Der deutsche Bundesinnenminister Horst Seehofer (CSU) sieht die NGOs im Mittelmeer aktuell nicht als „Taxidienst”.

Pozzallo/Berlin. Nach mehreren Tagen auf hoher See hat Italien der „Ocean Viking” und der „Alan Kurdi” die Anlandung erlaubt. Wie Ärzte ohne Grenzen am Dienstag auf Twitter erklärte, hätten Frankreich, Deutschland und Italien eine Abmachung zur Verteilung der Migranten gefunden. Die 104 Migranten an Bord der „Ocean Viking” und die 90 der „Alan Kurdi” würden in die sizilianische Stadt Pozzallo gebracht.

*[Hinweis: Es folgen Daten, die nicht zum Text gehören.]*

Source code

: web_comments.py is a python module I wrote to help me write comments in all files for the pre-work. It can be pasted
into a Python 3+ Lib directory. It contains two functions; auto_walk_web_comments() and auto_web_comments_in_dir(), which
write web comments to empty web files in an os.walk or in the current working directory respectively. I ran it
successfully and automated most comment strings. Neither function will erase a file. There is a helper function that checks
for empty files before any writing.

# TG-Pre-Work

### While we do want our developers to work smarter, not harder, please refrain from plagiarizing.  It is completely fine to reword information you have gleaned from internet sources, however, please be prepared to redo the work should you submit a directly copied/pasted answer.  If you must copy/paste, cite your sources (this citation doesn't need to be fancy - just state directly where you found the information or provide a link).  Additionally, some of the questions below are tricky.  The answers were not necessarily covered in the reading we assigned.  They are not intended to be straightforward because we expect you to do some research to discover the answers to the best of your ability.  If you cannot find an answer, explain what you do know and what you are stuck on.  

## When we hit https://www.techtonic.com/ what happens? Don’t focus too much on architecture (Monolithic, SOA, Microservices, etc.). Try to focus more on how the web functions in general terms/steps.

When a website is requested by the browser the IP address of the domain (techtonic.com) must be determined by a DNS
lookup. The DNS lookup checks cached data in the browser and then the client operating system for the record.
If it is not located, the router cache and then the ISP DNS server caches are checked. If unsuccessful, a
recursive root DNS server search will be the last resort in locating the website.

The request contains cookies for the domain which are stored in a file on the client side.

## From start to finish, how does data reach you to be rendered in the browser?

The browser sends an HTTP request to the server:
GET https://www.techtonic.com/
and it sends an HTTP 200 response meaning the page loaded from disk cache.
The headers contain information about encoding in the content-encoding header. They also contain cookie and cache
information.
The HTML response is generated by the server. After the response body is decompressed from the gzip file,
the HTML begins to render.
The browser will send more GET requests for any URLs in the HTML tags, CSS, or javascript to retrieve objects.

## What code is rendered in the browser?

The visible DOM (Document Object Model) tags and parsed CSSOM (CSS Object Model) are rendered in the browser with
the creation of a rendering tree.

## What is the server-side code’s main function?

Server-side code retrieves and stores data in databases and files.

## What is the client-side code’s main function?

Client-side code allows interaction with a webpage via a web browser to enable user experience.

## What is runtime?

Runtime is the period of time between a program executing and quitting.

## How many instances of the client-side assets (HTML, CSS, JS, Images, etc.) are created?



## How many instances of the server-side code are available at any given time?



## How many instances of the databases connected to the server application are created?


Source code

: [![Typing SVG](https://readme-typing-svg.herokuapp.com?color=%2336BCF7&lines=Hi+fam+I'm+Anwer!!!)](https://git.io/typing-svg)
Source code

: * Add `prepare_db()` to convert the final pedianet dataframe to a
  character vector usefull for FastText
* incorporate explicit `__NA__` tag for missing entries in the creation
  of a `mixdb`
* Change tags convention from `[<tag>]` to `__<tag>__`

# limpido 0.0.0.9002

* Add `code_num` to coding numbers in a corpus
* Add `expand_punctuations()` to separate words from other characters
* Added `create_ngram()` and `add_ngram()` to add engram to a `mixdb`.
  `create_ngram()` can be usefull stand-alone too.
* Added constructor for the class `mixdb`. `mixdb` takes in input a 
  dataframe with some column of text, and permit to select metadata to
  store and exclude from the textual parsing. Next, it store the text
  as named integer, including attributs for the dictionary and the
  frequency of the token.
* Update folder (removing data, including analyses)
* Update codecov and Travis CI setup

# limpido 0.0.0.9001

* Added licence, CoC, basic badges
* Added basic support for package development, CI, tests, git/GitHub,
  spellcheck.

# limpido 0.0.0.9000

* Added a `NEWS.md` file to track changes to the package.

Fark kritisiert langes Warten auf Landeerlaubnis

Wir sind erleichtert und begrüßen, dass Frankreich, Deutschland und Italien endlich eine Lösung gefunden haben“, erklärte der Missionsleiter von Ärzte ohne Grenzen, Michael Fark. Es sei allerdings nicht akzeptabel, die Menschen so lange auf See ausharen zu lassen, während die europäischen Länder diskutierten, ob sie ihre humanitären und gesetzlichen Verpflichtungen wahrnehmen oder nicht, betonte Fark. „Es ist enttäuschend, dass nur drei Staaten Teil dieser Lösung sind.”

Die Migranten der „Ocean Viking” hatte man am 18. Oktober von einem Schlauchboot in der libyschen Rettungszone aufgenommen. Die „Alan Kurdi” hingegen hatte die 90 Migranten erst am Samstag aufgenommen und war nach eigenen Angaben von libyschen Einsatzkräften bedroht worden.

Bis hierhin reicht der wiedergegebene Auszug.